Come in ogni favola che si rispetti, però, il raggiungimento di un lieto fine non sarebbe possibile senza qualche imprevisto. Che si tratti di una ringhiosa bestia feroce o di inaspettate scosse di terremoto (gli strascichi del divorzio in "Sue Me" e una pirotecnica "Losss", i momenti più electro-vintage in scaletta), Björk sembra non farci caso e non perdere la flemma. Armata di ottimismo e del suo flauto continua indisturbata, forse giusto un po' titubante ("Claimstaker"), a fare "Tabula Rasa" dei demoni del passato e declamare l'agognata serenità sino alla placida chiusura con la voluttuosa "Saint" e la conciliante "Future Forever".

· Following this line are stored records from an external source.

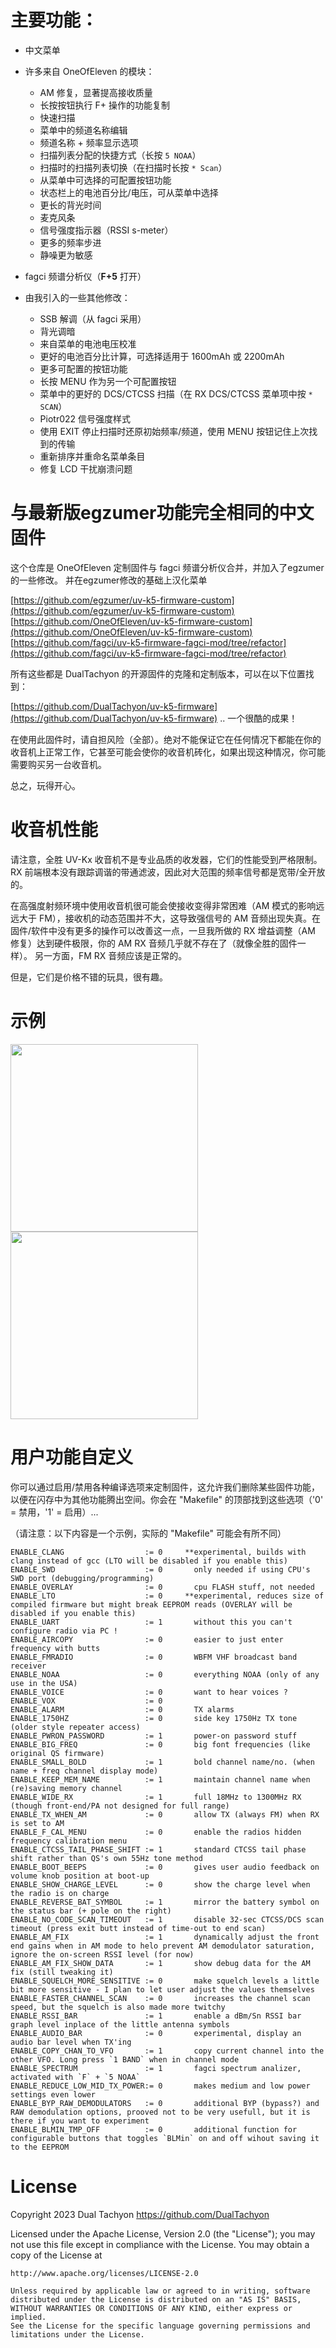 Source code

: # 主要功能：
* 中文菜单
* 许多来自 OneOfEleven 的模块：
   * AM 修复，显著提高接收质量
   * 长按按钮执行 F+ 操作的功能复制
   * 快速扫描
   * 菜单中的频道名称编辑
   * 频道名称 + 频率显示选项
   * 扫描列表分配的快捷方式（长按 `5 NOAA`）
   * 扫描时的扫描列表切换（在扫描时长按 `* Scan`）
   * 从菜单中可选择的可配置按钮功能
   * 状态栏上的电池百分比/电压，可从菜单中选择
   * 更长的背光时间
   * 麦克风条
   * 信号强度指示器（RSSI s-meter）
   * 更多的频率步进
   * 静噪更为敏感

* fagci 频谱分析仪（**F+5** 打开）
* 由我引入的一些其他修改：
   * SSB 解调（从 fagci 采用）
   * 背光调暗
   * 来自菜单的电池电压校准
   * 更好的电池百分比计算，可选择适用于 1600mAh 或 2200mAh
   * 更多可配置的按钮功能
   * 长按 MENU 作为另一个可配置按钮
   * 菜单中的更好的 DCS/CTCSS 扫描（在 RX DCS/CTCSS 菜单项中按 `* SCAN`）
   * Piotr022 信号强度样式
   * 使用 EXIT 停止扫描时还原初始频率/频道，使用 MENU 按钮记住上次找到的传输
   * 重新排序并重命名菜单条目
   * 修复 LCD 干扰崩溃问题




# 与最新版egzumer功能完全相同的中文固件

这个仓库是 OneOfEleven 定制固件与 fagci 频谱分析仪合并，并加入了egzumer的一些修改。
并在egzumer修改的基础上汉化菜单

[https://github.com/egzumer/uv-k5-firmware-custom](https://github.com/egzumer/uv-k5-firmware-custom)  
[https://github.com/OneOfEleven/uv-k5-firmware-custom](https://github.com/OneOfEleven/uv-k5-firmware-custom)  
[https://github.com/fagci/uv-k5-firmware-fagci-mod/tree/refactor](https://github.com/fagci/uv-k5-firmware-fagci-mod/tree/refactor)

所有这些都是 DualTachyon 的开源固件的克隆和定制版本，可以在以下位置找到：

[https://github.com/DualTachyon/uv-k5-firmware](https://github.com/DualTachyon/uv-k5-firmware) .. 一个很酷的成果！

在使用此固件时，请自担风险（全部）。绝对不能保证它在任何情况下都能在你的收音机上正常工作，它甚至可能会使你的收音机砖化，如果出现这种情况，你可能需要购买另一台收音机。

总之，玩得开心。

# 收音机性能

请注意，全胜 UV-Kx 收音机不是专业品质的收发器，它们的性能受到严格限制。RX 前端根本没有跟踪调谐的带通滤波，因此对大范围的频率信号都是宽带/全开放的。

在高强度射频环境中使用收音机很可能会使接收变得非常困难（AM 模式的影响远远大于 FM），接收机的动态范围并不大，这导致强信号的 AM 音频出现失真。在固件/软件中没有更多的操作可以改善这一点，一旦我所做的 RX 增益调整（AM 修复）达到硬件极限，你的 AM RX 音频几乎就不存在了（就像全胜的固件一样）。
另一方面，FM RX 音频应该是正常的。

但是，它们是价格不错的玩具，很有趣。

# 示例

<p float="left">
  <img src="/images/cn1" width=300 />
  <img src="/images/cn2" width=300 />
</p>


# 用户功能自定义

你可以通过启用/禁用各种编译选项来定制固件，这允许我们删除某些固件功能，以便在闪存中为其他功能腾出空间。你会在 "Makefile" 的顶部找到这些选项（'0' = 禁用，'1' = 启用）... 

（请注意：以下内容是一个示例，实际的 "Makefile" 可能会有所不同） 

```
ENABLE_CLANG                  := 0     **experimental, builds with clang instead of gcc (LTO will be disabled if you enable this)
ENABLE_SWD                    := 0       only needed if using CPU's SWD port (debugging/programming)
ENABLE_OVERLAY                := 0       cpu FLASH stuff, not needed
ENABLE_LTO                    := 0     **experimental, reduces size of compiled firmware but might break EEPROM reads (OVERLAY will be disabled if you enable this)
ENABLE_UART                   := 1       without this you can't configure radio via PC !
ENABLE_AIRCOPY                := 0       easier to just enter frequency with butts
ENABLE_FMRADIO                := 0       WBFM VHF broadcast band receiver
ENABLE_NOAA                   := 0       everything NOAA (only of any use in the USA)
ENABLE_VOICE                  := 0       want to hear voices ?
ENABLE_VOX                    := 0
ENABLE_ALARM                  := 0       TX alarms
ENABLE_1750HZ                 := 0       side key 1750Hz TX tone (older style repeater access)
ENABLE_PWRON_PASSWORD         := 1       power-on password stuff
ENABLE_BIG_FREQ               := 0       big font frequencies (like original QS firmware)
ENABLE_SMALL_BOLD             := 1       bold channel name/no. (when name + freq channel display mode)
ENABLE_KEEP_MEM_NAME          := 1       maintain channel name when (re)saving memory channel
ENABLE_WIDE_RX                := 1       full 18MHz to 1300MHz RX (though front-end/PA not designed for full range)
ENABLE_TX_WHEN_AM             := 0       allow TX (always FM) when RX is set to AM
ENABLE_F_CAL_MENU             := 0       enable the radios hidden frequency calibration menu
ENABLE_CTCSS_TAIL_PHASE_SHIFT := 1       standard CTCSS tail phase shift rather than QS's own 55Hz tone method
ENABLE_BOOT_BEEPS             := 0       gives user audio feedback on volume knob position at boot-up
ENABLE_SHOW_CHARGE_LEVEL      := 0       show the charge level when the radio is on charge
ENABLE_REVERSE_BAT_SYMBOL     := 1       mirror the battery symbol on the status bar (+ pole on the right)
ENABLE_NO_CODE_SCAN_TIMEOUT   := 1       disable 32-sec CTCSS/DCS scan timeout (press exit butt instead of time-out to end scan)
ENABLE_AM_FIX                 := 1       dynamically adjust the front end gains when in AM mode to helo prevent AM demodulator saturation, ignore the on-screen RSSI level (for now)
ENABLE_AM_FIX_SHOW_DATA       := 1       show debug data for the AM fix (still tweaking it)
ENABLE_SQUELCH_MORE_SENSITIVE := 0       make squelch levels a little bit more sensitive - I plan to let user adjust the values themselves
ENABLE_FASTER_CHANNEL_SCAN    := 0       increases the channel scan speed, but the squelch is also made more twitchy
ENABLE_RSSI_BAR               := 1       enable a dBm/Sn RSSI bar graph level inplace of the little antenna symbols
ENABLE_AUDIO_BAR              := 0       experimental, display an audio bar level when TX'ing
ENABLE_COPY_CHAN_TO_VFO       := 1       copy current channel into the other VFO. Long press `1 BAND` when in channel mode
ENABLE_SPECTRUM               := 1       fagci spectrum analizer, activated with `F` + `5 NOAA`
ENABLE_REDUCE_LOW_MID_TX_POWER:= 0       makes medium and low power settings even lower
ENABLE_BYP_RAW_DEMODULATORS   := 0       additional BYP (bypass?) and RAW demodulation options, prooved not to be very usefull, but it is there if you want to experiment
ENABLE_BLMIN_TMP_OFF          := 0       additional function for configurable buttons that toggles `BLMin` on and off wihout saving it to the EEPROM
```



# License

Copyright 2023 Dual Tachyon
https://github.com/DualTachyon

Licensed under the Apache License, Version 2.0 (the "License");
you may not use this file except in compliance with the License.
You may obtain a copy of the License at

    http://www.apache.org/licenses/LICENSE-2.0

    Unless required by applicable law or agreed to in writing, software
    distributed under the License is distributed on an "AS IS" BASIS,
    WITHOUT WARRANTIES OR CONDITIONS OF ANY KIND, either express or implied.
    See the License for the specific language governing permissions and
    limitations under the License.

È davvero un peccato che per raggiungere l'obiettivo l'islandese smarrisca più di una volta il filo della melodia e si dilunghi un po' troppo ("Blissing Me" e "Body Memory") come spesso accaduto nelle sue ultime prove.
Ad accompagnarla nuovamente in questo lungo e onirico viaggio, un'altra creatura poco convenzionale come il venezuelano Arca (stavolta coinvolto sin dalla nascita del progetto), rispettoso come non mai delle trame björkiane e dei trascorsi della sua musa. Nutre per lei un'ammirazione talmente forte da calarsi senza problemi in un contesto meno cupo del suo solito ma pur sempre barocco e da non farle notare che forse la scenografia di questo abbacinante fantasy è più compiuta della sua sceneggiatura.
Una maggiore concisione avrebbe sicuramente evitato facili ma non campate per aria accuse di pretenziosità, ma è risaputo che quando i sensi sono ormai inebriati e l'euforia raggiunta, è facile perdere la cognizione del tempo che passa.